Так и в жизни и в творчестве музыка постоянно сливается с живописью…
Цветные звуки
Можно ли извлечь из баяна, из фортепьяно или даже из целого оркестра «красный аккорд»? Или «зеленую мелодию»? Или «черный ритм»? Пожалуй, нам это никогда не удастся, сколько бы мы ни старались, сколько бы ни трудились. И действительно, никто еще никогда не видел звуков, выкрашенных каким-нибудь цветом.
А вот представьте себе, один из наших современников, английский композитор Артур Блисс сочинил «Цветовую симфонию», назвав первую часть этой симфонии «Пурпурной», вторую — «Красной», третью — «Голубой», четвертую — «Зеленой».
Как видите, нельзя просто посмеяться над странным сочетанием слов «красный аккорд» или «зеленая мелодия» и даже не попытаться разобраться в этом интересном вопросе. А интересен он уже одним тем, что занимал внимание не каких-то чудаков-фантазеров, а даже таких великих музыкантов, как Вагнер, как Римский-Корсаков, как Скрябин.
Этим трем композиторам — об этом они сами рассказывали — звучащая музыка часто представлялась совершенно определенно окрашенной в тот или иной цвет.
Скрябин даже попытался осуществить свою мечту о слиянии музыки с цветом в одном из последних своих произведений — в симфонической поэме, которой он дал два названия: «Прометей» и «Поэма огня». В этом сочинении Скрябин хотел своей музыкой передать содержание известного мифа Древней Греции о том, как легендарный герой по имени Прометей похитил у богов священный огонь знания и счастья, подарил его людям, и боги казнили его за это страшной казнью: на вечные времена был он прикован к скале, и огромный орел прилетал сюда каждый день, садился на грудь Прометея, терзал ее стальными когтями и рвал острым клювом его печень.
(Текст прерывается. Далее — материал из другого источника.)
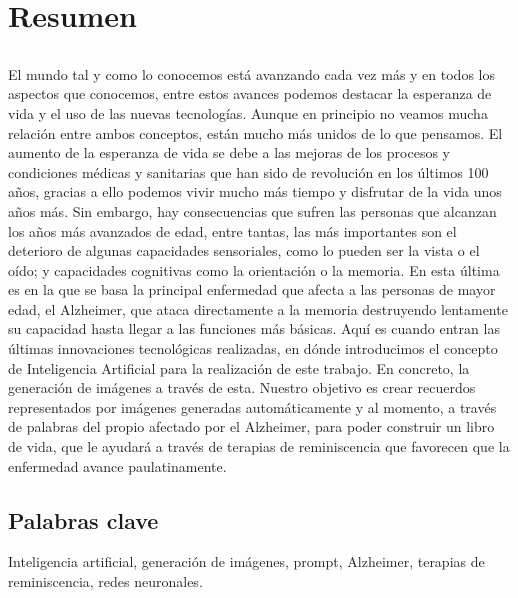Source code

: \chapter*{Resumen}

\section*{\tituloPortadaVal}
El mundo tal y como lo conocemos está avanzando cada vez más y en todos los aspectos que conocemos, entre estos avances podemos destacar la esperanza de vida y el uso de las nuevas tecnologías. Aunque en principio no veamos mucha relación entre ambos conceptos, están mucho más unidos de lo que pensamos. El aumento de la esperanza de vida se debe a las mejoras de los procesos y condiciones médicas y sanitarias que han sido de revolución en los últimos 100 años, gracias a ello podemos vivir mucho más tiempo y disfrutar de la vida unos años más. Sin embargo, hay consecuencias que sufren las personas que alcanzan los años más avanzados de edad, entre tantas, las más importantes son el deterioro de algunas capacidades sensoriales, como lo pueden ser la vista o el oído; y capacidades cognitivas como la orientación o la memoria. En esta última es en la que se basa la principal enfermedad que afecta a las personas de mayor edad, el Alzheimer, que ataca directamente a la memoria destruyendo lentamente su capacidad hasta llegar a las funciones más básicas. Aquí es cuando entran las últimas innovaciones tecnológicas realizadas, en dónde introducimos el concepto de Inteligencia Artificial para la realización de este trabajo. En concreto, la generación de imágenes a través de esta. Nuestro objetivo es crear recuerdos representados por imágenes generadas automáticamente y al momento, a través de palabras del propio afectado por el Alzheimer, para poder construir un libro de vida, que le ayudará a través de terapias de reminiscencia que favorecen que la enfermedad avance paulatinamente. 


\section*{Palabras clave}
   
\noindent Inteligencia artificial, generación de imágenes, prompt, Alzheimer, terapias de reminiscencia, redes neuronales.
Только Геракл — сильнейший из легендарных героев — освободил Прометея от его нечеловеческих страданий…
Музыка Скрябина на протяжении всей поэмы разрастается, как огонь: от неясного мерцания до нестерпимо яркого пламени. Помогая дирижеру и всем исполнителям выполнить свой замысел, Скрябин на первой странице поэмы сделал пометку: «Туманно», а на последней — «С ослепительным блеском». И музыку он создал действительно пламенную, увлекающую слушателей своим непрерывным разрастанием.
А вот соединить ее со светом Скрябину не удалось. Не было такой световой аппаратуры, которая могла бы, как об этом мечтал композитор, заливать концертный зал то одним, то другим цветом. К тому же Скрябин не учел того, что, сливаясь друг с другом, разные цвета образуют совсем новые краски, вовсе не те, которые он имел в виду.
Спустя полвека после его смерти, в наши дни, инженеры и музыканты попытались довести замысел Скрябина до конца, но и сейчас это не привело к удаче. И вопрос тут не только в технике, в световой аппаратуре. Ведь если самому Скрябину те или иные звучности в его музыке представлялись окрашенными в какие-то определенные цвета, то большинству слушателей такие связи музыки с цветом не только не приходили в голову, но даже просто мешали слушать сильную, выразительную, прекрасную и без всяких «световых эффектов» музыку «Прометея».